Tag Archives: Stephen Fry

The Fry Effect

Thanks to Kate Smurthwaite and Stephen Fry, my new blog (God and Son) has had a very good first couple of weeks.

Today was spectacular, thanks to ‘The Fry Effect‘… A  single retweet by Stephen Fry and God & Son went ballistic… Within a couple of minutes over 2,500 people had visited the blog…. This quieted down to about 1 hit a second for the next 3 hours….

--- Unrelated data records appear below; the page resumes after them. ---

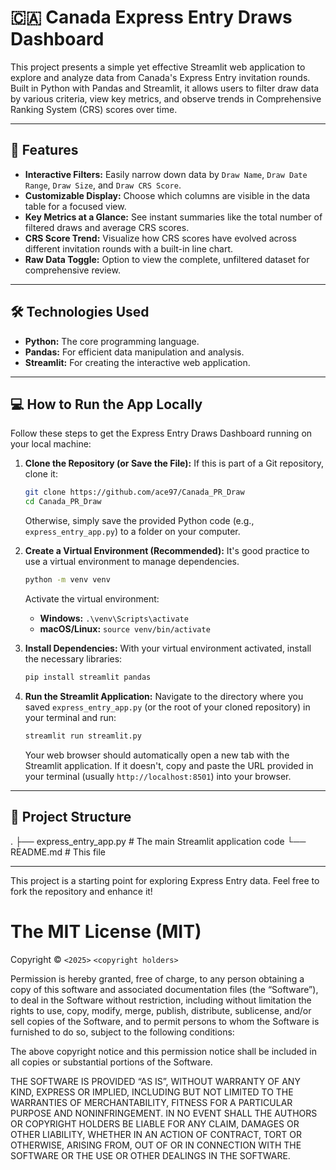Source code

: # 🇨🇦 Canada Express Entry Draws Dashboard

This project presents a simple yet effective Streamlit web application to explore and analyze data from Canada's Express Entry invitation rounds. Built in Python with Pandas and Streamlit, it allows users to filter draw data by various criteria, view key metrics, and observe trends in Comprehensive Ranking System (CRS) scores over time.

---

## 🚀 Features

- **Interactive Filters:** Easily narrow down data by `Draw Name`, `Draw Date Range`, `Draw Size`, and `Draw CRS Score`.
- **Customizable Display:** Choose which columns are visible in the data table for a focused view.
- **Key Metrics at a Glance:** See instant summaries like the total number of filtered draws and average CRS scores.
- **CRS Score Trend:** Visualize how CRS scores have evolved across different invitation rounds with a built-in line chart.
- **Raw Data Toggle:** Option to view the complete, unfiltered dataset for comprehensive review.

---

## 🛠️ Technologies Used

- **Python:** The core programming language.
- **Pandas:** For efficient data manipulation and analysis.
- **Streamlit:** For creating the interactive web application.

---

## 💻 How to Run the App Locally

Follow these steps to get the Express Entry Draws Dashboard running on your local machine:

1.  **Clone the Repository (or Save the File):**
    If this is part of a Git repository, clone it:

    ```bash
    git clone https://github.com/ace97/Canada_PR_Draw
    cd Canada_PR_Draw
    ```

    Otherwise, simply save the provided Python code (e.g., `express_entry_app.py`) to a folder on your computer.

2.  **Create a Virtual Environment (Recommended):**
    It's good practice to use a virtual environment to manage dependencies.

    ```bash
    python -m venv venv
    ```

    Activate the virtual environment:

    - **Windows:** `.\venv\Scripts\activate`
    - **macOS/Linux:** `source venv/bin/activate`

3.  **Install Dependencies:**
    With your virtual environment activated, install the necessary libraries:

    ```bash
    pip install streamlit pandas
    ```

4.  **Run the Streamlit Application:**
    Navigate to the directory where you saved `express_entry_app.py` (or the root of your cloned repository) in your terminal and run:

    ```bash
    streamlit run streamlit.py
    ```

    Your web browser should automatically open a new tab with the Streamlit application. If it doesn't, copy and paste the URL provided in your terminal (usually `http://localhost:8501`) into your browser.

---

## 📂 Project Structure

.
├── express_entry_app.py # The main Streamlit application code
└── README.md # This file

---

This project is a starting point for exploring Express Entry data. Feel free to fork the repository and enhance it!

# The MIT License (MIT)

Copyright © `<2025>` `<copyright holders>`

Permission is hereby granted, free of charge, to any person
obtaining a copy of this software and associated documentation
files (the “Software”), to deal in the Software without
restriction, including without limitation the rights to use,
copy, modify, merge, publish, distribute, sublicense, and/or sell
copies of the Software, and to permit persons to whom the
Software is furnished to do so, subject to the following
conditions:

The above copyright notice and this permission notice shall be
included in all copies or substantial portions of the Software.

THE SOFTWARE IS PROVIDED “AS IS”, WITHOUT WARRANTY OF ANY KIND,
EXPRESS OR IMPLIED, INCLUDING BUT NOT LIMITED TO THE WARRANTIES
OF MERCHANTABILITY, FITNESS FOR A PARTICULAR PURPOSE AND
NONINFRINGEMENT. IN NO EVENT SHALL THE AUTHORS OR COPYRIGHT
HOLDERS BE LIABLE FOR ANY CLAIM, DAMAGES OR OTHER LIABILITY,
WHETHER IN AN ACTION OF CONTRACT, TORT OR OTHERWISE, ARISING
FROM, OUT OF OR IN CONNECTION WITH THE SOFTWARE OR THE USE OR
OTHER DEALINGS IN THE SOFTWARE.
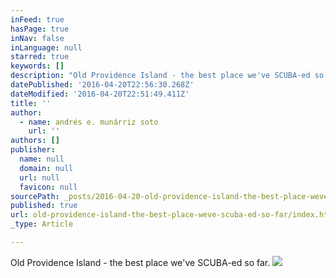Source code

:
 ```yaml
---
inFeed: true
hasPage: true
inNav: false
inLanguage: null
starred: true
keywords: []
description: "Old Providence Island - the best place we've SCUBA-ed so far."
datePublished: '2016-04-20T22:56:30.268Z'
dateModified: '2016-04-20T22:51:49.411Z'
title: ''
author:
  - name: andrés e. munárriz soto
    url: ''
authors: []
publisher:
  name: null
  domain: null
  url: null
  favicon: null
sourcePath: _posts/2016-04-20-old-providence-island-the-best-place-weve-scuba-ed-so-far.md
published: true
url: old-providence-island-the-best-place-weve-scuba-ed-so-far/index.html
_type: Article

---
```

Old Providence Island - the best place we've SCUBA-ed so far.
![](https://the-grid-user-content.s3-us-west-2.amazonaws.com/f525af3b-5b5f-4b36-b9dc-c8137b6125c8.jpg)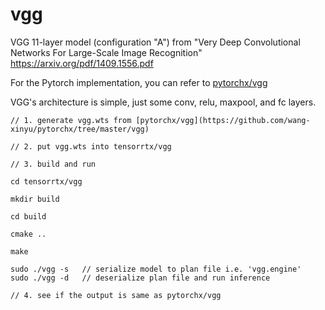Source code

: # vgg

VGG 11-layer model (configuration "A") from
    "Very Deep Convolutional Networks For Large-Scale Image Recognition" <https://arxiv.org/pdf/1409.1556.pdf>

For the Pytorch implementation, you can refer to [pytorchx/vgg](https://github.com/wang-xinyu/pytorchx/tree/master/vgg)

VGG's architecture is simple, just some conv, relu, maxpool, and fc layers.

```
// 1. generate vgg.wts from [pytorchx/vgg](https://github.com/wang-xinyu/pytorchx/tree/master/vgg)

// 2. put vgg.wts into tensorrtx/vgg

// 3. build and run

cd tensorrtx/vgg

mkdir build

cd build

cmake ..

make

sudo ./vgg -s   // serialize model to plan file i.e. 'vgg.engine'
sudo ./vgg -d   // deserialize plan file and run inference

// 4. see if the output is same as pytorchx/vgg
```


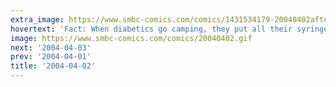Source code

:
 ```yaml
---
extra_image: https://www.smbc-comics.com/comics/1431534179-20040402after.png
hovertext: 'Fact: When diabetics go camping, they put all their syringes in a wicker basket.'
image: https://www.smbc-comics.com/comics/20040402.gif
next: '2004-04-03'
prev: '2004-04-01'
title: '2004-04-02'
---
```

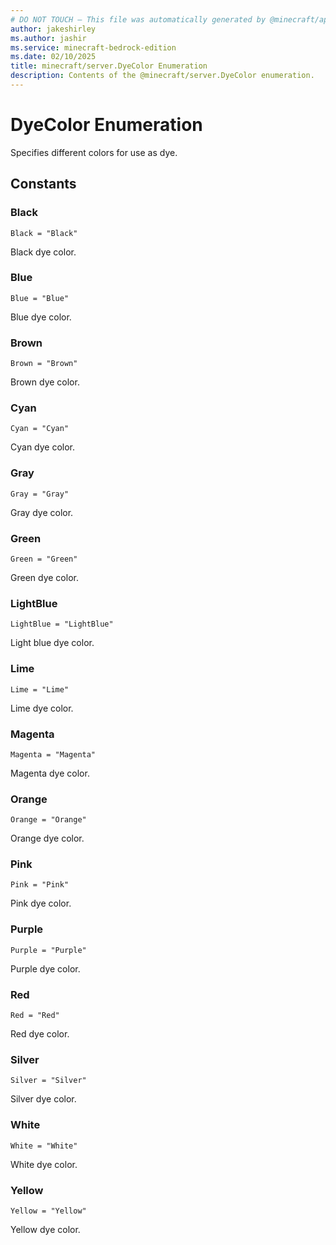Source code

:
 ```yaml
---
# DO NOT TOUCH — This file was automatically generated by @minecraft/api-docs-generator, to report problems file an issue at https://github.com/Mojang/minecraft-scripting-libraries
author: jakeshirley
ms.author: jashir
ms.service: minecraft-bedrock-edition
ms.date: 02/10/2025
title: minecraft/server.DyeColor Enumeration
description: Contents of the @minecraft/server.DyeColor enumeration.
---
```

# DyeColor Enumeration

Specifies different colors for use as dye.

## Constants
### **Black**
`Black = "Black"`

Black dye color.
### **Blue**
`Blue = "Blue"`

Blue dye color.
### **Brown**
`Brown = "Brown"`

Brown dye color.
### **Cyan**
`Cyan = "Cyan"`

Cyan dye color.
### **Gray**
`Gray = "Gray"`

Gray dye color.
### **Green**
`Green = "Green"`

Green dye color.
### **LightBlue**
`LightBlue = "LightBlue"`

Light blue dye color.
### **Lime**
`Lime = "Lime"`

Lime dye color.
### **Magenta**
`Magenta = "Magenta"`

Magenta dye color.
### **Orange**
`Orange = "Orange"`

Orange dye color.
### **Pink**
`Pink = "Pink"`

Pink dye color.
### **Purple**
`Purple = "Purple"`

Purple dye color.
### **Red**
`Red = "Red"`

Red dye color.
### **Silver**
`Silver = "Silver"`

Silver dye color.
### **White**
`White = "White"`

White dye color.
### **Yellow**
`Yellow = "Yellow"`

Yellow dye color.
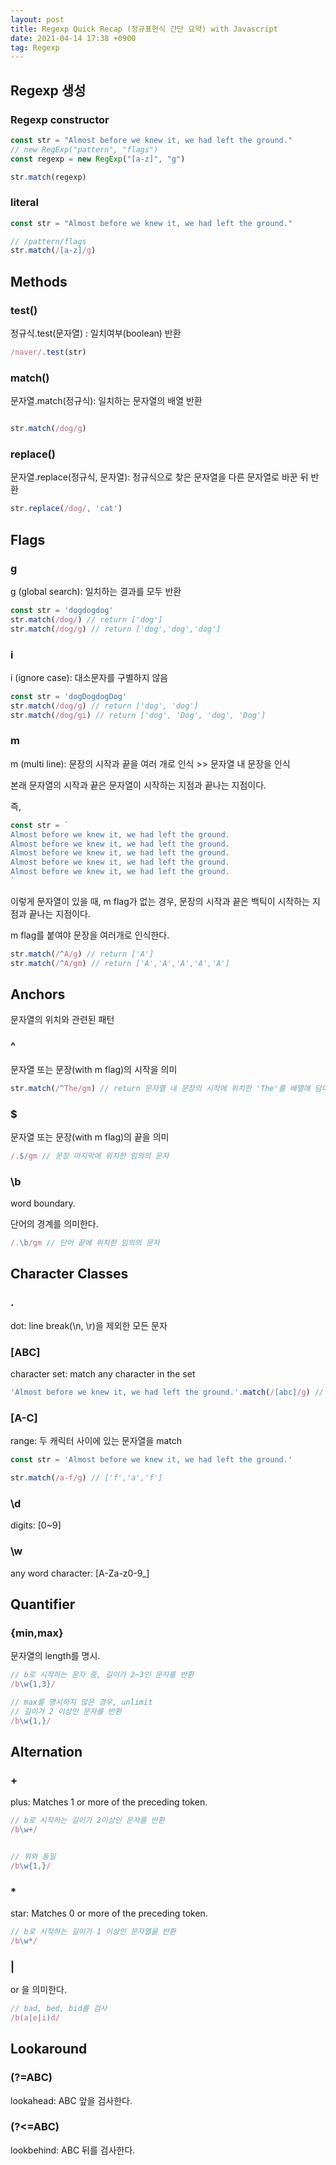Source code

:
 ```yaml
---
layout: post
title: Regexp Quick Recap (정규표현식 간단 요약) with Javascript
date: 2021-04-14 17:38 +0900
tag: Regexp
---
```


## Regexp 생성

### Regexp constructor

```js
const str = "Almost before we knew it, we had left the ground."
// new RegExp("pattern", "flags")
const regexp = new RegExp("[a-z]", "g")

str.match(regexp)
```

### literal

```js
const str = "Almost before we knew it, we had left the ground."

// /pattern/flags
str.match(/[a-z]/g)
```

## Methods

### test()

정규식.test(문자열) : 일치여부(boolean) 반환

```js
/naver/.test(str)
```

### match()

문자열.match(정규식): 일치하는 문자열의 배열 반환

```js

str.match(/dog/g)

```

### replace()

문자열.replace(정규식, 문자열): 정규식으로 찾은 문자열을 다른 문자열로 바꾼 뒤 반환

```js
str.replace(/dog/, 'cat')
```

## Flags

### g

g (global search): 일치하는 결과를 모두 반환

```js
const str = 'dogdogdog'
str.match(/dog/) // return ['dog']
str.match(/dog/g) // return ['dog','dog','dog']
```

### i

i (ignore case): 대소문자를 구별하지 않음

```js
const str = 'dogDogdogDog'
str.match(/dog/g) // return ['dog', 'dog']
str.match(/dog/gi) // return ['dog', 'Dog', 'dog', 'Dog']
```

### m

m (multi line): 문장의 시작과 끝을 여러 개로 인식 >> 문자열 내 문장을 인식

본래 문자열의 시작과 끝은 문자열이 시작하는 지점과 끝나는 지점이다.

즉,

```js
const str = `
Almost before we knew it, we had left the ground.
Almost before we knew it, we had left the ground.
Almost before we knew it, we had left the ground.
Almost before we knew it, we had left the ground.
Almost before we knew it, we had left the ground.
`
```

이렇게 문자열이 있을 때, m flag가 없는 경우, 문장의 시작과 끝은 백틱이 시작하는 지점과 끝나는 지점이다.

m flag를 붙여야 문장을 여러개로 인식한다.

```js
str.match(/^A/g) // return ['A']
str.match(/^A/gm) // return ['A','A','A','A','A']
```

## Anchors

문자열의 위치와 관련된 패턴

### ^

문자열 또는 문장(with m flag)의 시작을 의미

```js
str.match(/^The/gm) // return 문자열 내 문장의 시작에 위치한 'The'를 배열에 담아 모두 반환
```

### $

문자열 또는 문장(with m flag)의 끝을 의미

```js
/.$/gm // 문장 마지막에 위치한 임의의 문자
```

### \b

word boundary.

단어의 경계를 의미한다.

```js
/.\b/gm // 단어 끝에 위치한 임의의 문자
```

## Character Classes

### .

dot: line break(\n, \r)을 제외한 모든 문자

### [ABC]

character set: match any character in the set

```js
'Almost before we knew it, we had left the ground.'.match(/[abc]/g) // return ['b', 'a']
```

### [A-C]

range: 두 캐릭터 사이에 있는 문자열을 match

```js
const str = 'Almost before we knew it, we had left the ground.'

str.match(/a-f/g) // ['f','a','f']
```

### \d

digits: [0~9]

### \w

any word character: [A-Za-z0-9_]

## Quantifier

### {min,max}

문자열의 length를 명시.

```js
// b로 시작하는 문자 중, 길이가 2~3인 문자를 반환
/b\w{1,3}/ 

// max를 명시하지 않은 경우, unlimit
// 길이가 2 이상인 문자를 반환
/b\w{1,}/ 
```

## Alternation

### +

plus: Matches 1 or more of the preceding token.

```js
// b로 시작하는 길이가 2이상인 문자를 반환
/b\w+/ 


// 위와 동일
/b\w{1,}/ 


```

### *

star: Matches 0 or more of the preceding token.

```js
// b로 시작하는 길이가 1 이상인 문자열을 반환
/b\w*/ 


```

### |

or 을 의미한다.

```js
// bad, bed, bid를 검사
/b(a|e|i)d/ 
```

## Lookaround

### (?=ABC)

lookahead: ABC 앞을 검사한다.

### (?<=ABC)

lookbehind: ABC 뒤를 검사한다.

I don’t expect to keep up such incredible numbers, but the initial publicity is fantastic!

This is the link he re-tweeted: http://wp.me/p2mtvw-2N (Pop Goes Your Head)

And this is the effect after 3 hours….

During typing this blog entry, another 1000 hits have taken place….

Crazy….

I figure (and this works quite well on ‘celebs’…)

  • 25% of a Twitterers followers are active (the rest just add them as a friend and don’t really interact).
  • 1% of them would click a link the Tweeter posts.
  • 1% of them will be repeat site visitors.
  • This worked out pretty accurate when Wossy re-tweeted my Twitter Guide.

So.. for Mr Fry:

Over 4,200,000 followers… my theory says 1,050,000 active…. so 10,500 people will click the link and 105 will be repeat visitors.
So far, 14,000 people have hit my site today, so I’m a little out, but that is down to how many ‘ripple effect‘ re-tweets.

The ‘ripple effect‘ re-tweets work out just the same as the initial re-tweeting. Someone re-tweets the initial re-tweet…. Fry re-tweets me, someone re-tweets Fry…. someone re-tweets the person who re-tweeted Fry… etc

The percentage breakdown of those ripple tweeters followers now add to the hits my site gets… which explains the additional 4,000 hits above the theorised 10,000 initial hits from Stephen Fry.

At 10,000 hits I did notice a drop in hits per minute…. from 75 per minute to 50 per minute… which would suggest the initial Fry effect was now being passed over to the effect that HIS re-tweeters were giving me.

It all works out somehow….

Anyway, as a rule of thumb, it’s not too bad…


I’m not a celebrity – get me out of here

Twitter – the latest buzz that is spreading like wildfire – but as with all things that are good, there are some flaws.

In short – You get a Twitter account. You look for people on Twitter whose 140 character “micro blogs” are interesting and “follow” them. People will follow you for the same reason. That’s the very basics.

I am finding that the biggest flaw is the fake celebrity. First up is the mad fan – they use the celebs name as their own Twitter name just because they are a fan. No harm meant.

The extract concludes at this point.